Instructions for the task:
Make an exact copy of every entry, from the first line to the last.

====== Supplied information

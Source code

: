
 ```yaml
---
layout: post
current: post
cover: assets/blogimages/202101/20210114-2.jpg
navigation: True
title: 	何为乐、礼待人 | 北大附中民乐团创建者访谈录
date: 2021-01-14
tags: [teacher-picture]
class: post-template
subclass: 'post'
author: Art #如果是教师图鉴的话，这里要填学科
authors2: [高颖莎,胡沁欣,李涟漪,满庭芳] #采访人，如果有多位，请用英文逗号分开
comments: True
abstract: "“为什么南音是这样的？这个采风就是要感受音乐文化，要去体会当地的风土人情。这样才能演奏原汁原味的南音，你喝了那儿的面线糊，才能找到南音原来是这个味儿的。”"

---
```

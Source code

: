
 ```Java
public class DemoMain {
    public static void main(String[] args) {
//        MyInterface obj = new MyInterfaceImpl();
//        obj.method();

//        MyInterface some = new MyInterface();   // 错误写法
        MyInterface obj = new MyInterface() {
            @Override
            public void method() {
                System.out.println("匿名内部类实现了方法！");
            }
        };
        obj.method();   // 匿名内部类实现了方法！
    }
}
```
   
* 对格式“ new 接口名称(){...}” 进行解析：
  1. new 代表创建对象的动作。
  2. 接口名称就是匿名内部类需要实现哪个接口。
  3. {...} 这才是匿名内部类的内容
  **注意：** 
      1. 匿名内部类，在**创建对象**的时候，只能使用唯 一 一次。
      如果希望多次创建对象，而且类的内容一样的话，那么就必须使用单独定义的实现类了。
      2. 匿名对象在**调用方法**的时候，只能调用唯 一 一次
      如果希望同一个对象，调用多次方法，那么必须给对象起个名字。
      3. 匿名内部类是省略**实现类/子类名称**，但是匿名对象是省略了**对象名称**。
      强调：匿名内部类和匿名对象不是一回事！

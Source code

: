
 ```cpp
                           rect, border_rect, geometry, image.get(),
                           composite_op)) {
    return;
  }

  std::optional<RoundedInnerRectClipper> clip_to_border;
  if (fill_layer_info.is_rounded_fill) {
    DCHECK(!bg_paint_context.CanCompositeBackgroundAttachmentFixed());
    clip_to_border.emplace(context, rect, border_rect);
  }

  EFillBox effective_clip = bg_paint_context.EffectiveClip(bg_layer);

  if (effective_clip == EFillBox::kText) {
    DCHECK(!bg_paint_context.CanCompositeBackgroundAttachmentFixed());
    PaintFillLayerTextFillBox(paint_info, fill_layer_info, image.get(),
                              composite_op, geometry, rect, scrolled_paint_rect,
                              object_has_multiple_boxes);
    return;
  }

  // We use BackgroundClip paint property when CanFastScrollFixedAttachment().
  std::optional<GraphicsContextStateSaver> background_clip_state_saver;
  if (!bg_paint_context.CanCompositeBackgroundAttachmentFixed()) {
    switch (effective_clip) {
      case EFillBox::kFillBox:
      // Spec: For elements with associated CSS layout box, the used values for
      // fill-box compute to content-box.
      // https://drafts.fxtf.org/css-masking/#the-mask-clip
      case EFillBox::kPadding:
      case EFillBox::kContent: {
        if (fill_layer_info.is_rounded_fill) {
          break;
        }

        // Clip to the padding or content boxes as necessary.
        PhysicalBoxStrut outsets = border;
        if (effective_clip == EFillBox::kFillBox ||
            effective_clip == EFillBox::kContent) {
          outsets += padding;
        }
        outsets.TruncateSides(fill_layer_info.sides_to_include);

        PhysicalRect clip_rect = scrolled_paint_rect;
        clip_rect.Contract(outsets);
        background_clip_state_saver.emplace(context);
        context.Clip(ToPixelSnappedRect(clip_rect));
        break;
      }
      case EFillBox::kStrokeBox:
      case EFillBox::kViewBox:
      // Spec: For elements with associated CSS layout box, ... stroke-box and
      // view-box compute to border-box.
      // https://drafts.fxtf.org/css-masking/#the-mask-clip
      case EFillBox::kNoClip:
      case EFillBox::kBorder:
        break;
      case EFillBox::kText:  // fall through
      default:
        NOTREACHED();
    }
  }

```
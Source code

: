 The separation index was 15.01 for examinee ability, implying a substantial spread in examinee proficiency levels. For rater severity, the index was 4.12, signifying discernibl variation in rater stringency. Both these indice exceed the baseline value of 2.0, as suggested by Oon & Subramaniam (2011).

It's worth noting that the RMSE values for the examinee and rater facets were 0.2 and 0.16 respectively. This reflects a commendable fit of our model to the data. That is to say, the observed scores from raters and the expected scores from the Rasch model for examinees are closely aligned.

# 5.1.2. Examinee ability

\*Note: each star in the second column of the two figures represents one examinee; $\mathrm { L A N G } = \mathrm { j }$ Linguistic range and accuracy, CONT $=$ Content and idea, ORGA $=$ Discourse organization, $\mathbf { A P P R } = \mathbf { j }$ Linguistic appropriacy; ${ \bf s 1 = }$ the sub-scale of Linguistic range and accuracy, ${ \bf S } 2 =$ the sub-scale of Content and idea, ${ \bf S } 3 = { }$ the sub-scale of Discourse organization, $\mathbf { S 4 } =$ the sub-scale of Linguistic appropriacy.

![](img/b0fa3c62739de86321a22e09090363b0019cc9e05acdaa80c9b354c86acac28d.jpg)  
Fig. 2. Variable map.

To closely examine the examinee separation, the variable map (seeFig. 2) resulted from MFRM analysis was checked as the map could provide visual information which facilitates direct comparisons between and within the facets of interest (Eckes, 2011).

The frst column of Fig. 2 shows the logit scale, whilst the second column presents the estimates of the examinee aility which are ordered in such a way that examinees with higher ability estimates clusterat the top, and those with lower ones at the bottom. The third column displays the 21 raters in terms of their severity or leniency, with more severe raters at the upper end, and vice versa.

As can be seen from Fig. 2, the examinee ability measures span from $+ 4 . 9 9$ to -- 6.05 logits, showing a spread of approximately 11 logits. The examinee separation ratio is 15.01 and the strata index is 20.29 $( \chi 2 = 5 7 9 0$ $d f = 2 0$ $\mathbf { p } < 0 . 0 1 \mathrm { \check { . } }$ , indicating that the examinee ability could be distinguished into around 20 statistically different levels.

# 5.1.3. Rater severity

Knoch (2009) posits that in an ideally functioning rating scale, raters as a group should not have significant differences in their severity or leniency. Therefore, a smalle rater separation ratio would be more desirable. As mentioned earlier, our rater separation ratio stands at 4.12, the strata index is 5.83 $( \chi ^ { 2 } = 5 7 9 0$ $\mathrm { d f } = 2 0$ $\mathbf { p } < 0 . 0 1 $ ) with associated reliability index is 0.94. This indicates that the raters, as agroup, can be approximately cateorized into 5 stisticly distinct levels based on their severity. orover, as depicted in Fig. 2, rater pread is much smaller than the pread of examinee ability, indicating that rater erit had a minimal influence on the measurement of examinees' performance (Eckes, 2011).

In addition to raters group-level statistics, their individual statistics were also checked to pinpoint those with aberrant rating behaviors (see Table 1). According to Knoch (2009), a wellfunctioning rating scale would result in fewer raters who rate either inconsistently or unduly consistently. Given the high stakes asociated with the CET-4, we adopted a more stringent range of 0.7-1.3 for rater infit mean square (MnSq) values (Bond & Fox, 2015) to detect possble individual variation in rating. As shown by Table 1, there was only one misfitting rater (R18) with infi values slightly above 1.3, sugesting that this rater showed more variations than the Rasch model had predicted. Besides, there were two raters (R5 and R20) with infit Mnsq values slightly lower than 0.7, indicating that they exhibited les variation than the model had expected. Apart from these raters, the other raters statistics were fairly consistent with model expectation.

============

Written answer:
Source code

:
 ```yaml
---
layout: post
current: post
cover: assets/blogimages/202101/20210114-2.jpg
navigation: True
title: 	何为乐、礼待人 | 北大附中民乐团创建者访谈录
date: 2021-01-14
tags: [teacher-picture]
class: post-template
subclass: 'post'
author: Art #如果是教师图鉴的话，这里要填学科
authors2: [高颖莎,胡沁欣,李涟漪,满庭芳] #采访人，如果有多位，请用英文逗号分开
comments: True
abstract: "“为什么南音是这样的？这个采风就是要感受音乐文化，要去体会当地的风土人情。这样才能演奏原汁原味的南音，你喝了那儿的面线糊，才能找到南音原来是这个味儿的。”"

---
```

Source code

:
 ```Java
public class DemoMain {
    public static void main(String[] args) {
//        MyInterface obj = new MyInterfaceImpl();
//        obj.method();

//        MyInterface some = new MyInterface();   // 错误写法
        MyInterface obj = new MyInterface() {
            @Override
            public void method() {
                System.out.println("匿名内部类实现了方法！");
            }
        };
        obj.method();   // 匿名内部类实现了方法！
    }
}
```
   
* 对格式“ new 接口名称(){...}” 进行解析：
  1. new 代表创建对象的动作。
  2. 接口名称就是匿名内部类需要实现哪个接口。
  3. {...} 这才是匿名内部类的内容
  **注意：** 
      1. 匿名内部类，在**创建对象**的时候，只能使用唯 一 一次。
      如果希望多次创建对象，而且类的内容一样的话，那么就必须使用单独定义的实现类了。
      2. 匿名对象在**调用方法**的时候，只能调用唯 一 一次
      如果希望同一个对象，调用多次方法，那么必须给对象起个名字。
      3. 匿名内部类是省略**实现类/子类名称**，但是匿名对象是省略了**对象名称**。
      强调：匿名内部类和匿名对象不是一回事！

Source code

:
 ```cpp
                           rect, border_rect, geometry, image.get(),
                           composite_op)) {
    return;
  }

  std::optional<RoundedInnerRectClipper> clip_to_border;
  if (fill_layer_info.is_rounded_fill) {
    DCHECK(!bg_paint_context.CanCompositeBackgroundAttachmentFixed());
    clip_to_border.emplace(context, rect, border_rect);
  }

  EFillBox effective_clip = bg_paint_context.EffectiveClip(bg_layer);

  if (effective_clip == EFillBox::kText) {
    DCHECK(!bg_paint_context.CanCompositeBackgroundAttachmentFixed());
    PaintFillLayerTextFillBox(paint_info, fill_layer_info, image.get(),
                              composite_op, geometry, rect, scrolled_paint_rect,
                              object_has_multiple_boxes);
    return;
  }

  // We use BackgroundClip paint property when CanFastScrollFixedAttachment().
  std::optional<GraphicsContextStateSaver> background_clip_state_saver;
  if (!bg_paint_context.CanCompositeBackgroundAttachmentFixed()) {
    switch (effective_clip) {
      case EFillBox::kFillBox:
      // Spec: For elements with associated CSS layout box, the used values for
      // fill-box compute to content-box.
      // https://drafts.fxtf.org/css-masking/#the-mask-clip
      case EFillBox::kPadding:
      case EFillBox::kContent: {
        if (fill_layer_info.is_rounded_fill) {
          break;
        }

        // Clip to the padding or content boxes as necessary.
        PhysicalBoxStrut outsets = border;
        if (effective_clip == EFillBox::kFillBox ||
            effective_clip == EFillBox::kContent) {
          outsets += padding;
        }
        outsets.TruncateSides(fill_layer_info.sides_to_include);

        PhysicalRect clip_rect = scrolled_paint_rect;
        clip_rect.Contract(outsets);
        background_clip_state_saver.emplace(context);
        context.Clip(ToPixelSnappedRect(clip_rect));
        break;
      }
      case EFillBox::kStrokeBox:
      case EFillBox::kViewBox:
      // Spec: For elements with associated CSS layout box, ... stroke-box and
      // view-box compute to border-box.
      // https://drafts.fxtf.org/css-masking/#the-mask-clip
      case EFillBox::kNoClip:
      case EFillBox::kBorder:
        break;
      case EFillBox::kText:  // fall through
      default:
        NOTREACHED();
    }
  }

```
Source code

: The separation index was 15.01 for examinee ability, implying a substantial spread in examinee proficiency levels. For rater severity, the index was 4.12, signifying discernibl variation in rater stringency. Both these indice exceed the baseline value of 2.0, as suggested by Oon & Subramaniam (2011).

It's worth noting that the RMSE values for the examinee and rater facets were 0.2 and 0.16 respectively. This reflects a commendable fit of our model to the data. That is to say, the observed scores from raters and the expected scores from the Rasch model for examinees are closely aligned.

# 5.1.2. Examinee ability

\*Note: each star in the second column of the two figures represents one examinee; $\mathrm { L A N G } = \mathrm { j }$ Linguistic range and accuracy, CONT $=$ Content and idea, ORGA $=$ Discourse organization, $\mathbf { A P P R } = \mathbf { j }$ Linguistic appropriacy; ${ \bf s 1 = }$ the sub-scale of Linguistic range and accuracy, ${ \bf S } 2 =$ the sub-scale of Content and idea, ${ \bf S } 3 = { }$ the sub-scale of Discourse organization, $\mathbf { S 4 } =$ the sub-scale of Linguistic appropriacy.

![](img/b0fa3c62739de86321a22e09090363b0019cc9e05acdaa80c9b354c86acac28d.jpg)  
Fig. 2. Variable map.

To closely examine the examinee separation, the variable map (seeFig. 2) resulted from MFRM analysis was checked as the map could provide visual information which facilitates direct comparisons between and within the facets of interest (Eckes, 2011).

The frst column of Fig. 2 shows the logit scale, whilst the second column presents the estimates of the examinee aility which are ordered in such a way that examinees with higher ability estimates clusterat the top, and those with lower ones at the bottom. The third column displays the 21 raters in terms of their severity or leniency, with more severe raters at the upper end, and vice versa.

As can be seen from Fig. 2, the examinee ability measures span from $+ 4 . 9 9$ to -- 6.05 logits, showing a spread of approximately 11 logits. The examinee separation ratio is 15.01 and the strata index is 20.29 $( \chi 2 = 5 7 9 0$ $d f = 2 0$ $\mathbf { p } < 0 . 0 1 \mathrm { \check { . } }$ , indicating that the examinee ability could be distinguished into around 20 statistically different levels.

# 5.1.3. Rater severity

Knoch (2009) posits that in an ideally functioning rating scale, raters as a group should not have significant differences in their severity or leniency. Therefore, a smalle rater separation ratio would be more desirable. As mentioned earlier, our rater separation ratio stands at 4.12, the strata index is 5.83 $( \chi ^ { 2 } = 5 7 9 0$ $\mathrm { d f } = 2 0$ $\mathbf { p } < 0 . 0 1 $ ) with associated reliability index is 0.94. This indicates that the raters, as agroup, can be approximately cateorized into 5 stisticly distinct levels based on their severity. orover, as depicted in Fig. 2, rater pread is much smaller than the pread of examinee ability, indicating that rater erit had a minimal influence on the measurement of examinees' performance (Eckes, 2011).

In addition to raters group-level statistics, their individual statistics were also checked to pinpoint those with aberrant rating behaviors (see Table 1). According to Knoch (2009), a wellfunctioning rating scale would result in fewer raters who rate either inconsistently or unduly consistently. Given the high stakes asociated with the CET-4, we adopted a more stringent range of 0.7-1.3 for rater infit mean square (MnSq) values (Bond & Fox, 2015) to detect possble individual variation in rating. As shown by Table 1, there was only one misfitting rater (R18) with infi values slightly above 1.3, sugesting that this rater showed more variations than the Rasch model had predicted. Besides, there were two raters (R5 and R20) with infit Mnsq values slightly lower than 0.7, indicating that they exhibited les variation than the model had expected. Apart from these raters, the other raters statistics were fairly consistent with model expectation.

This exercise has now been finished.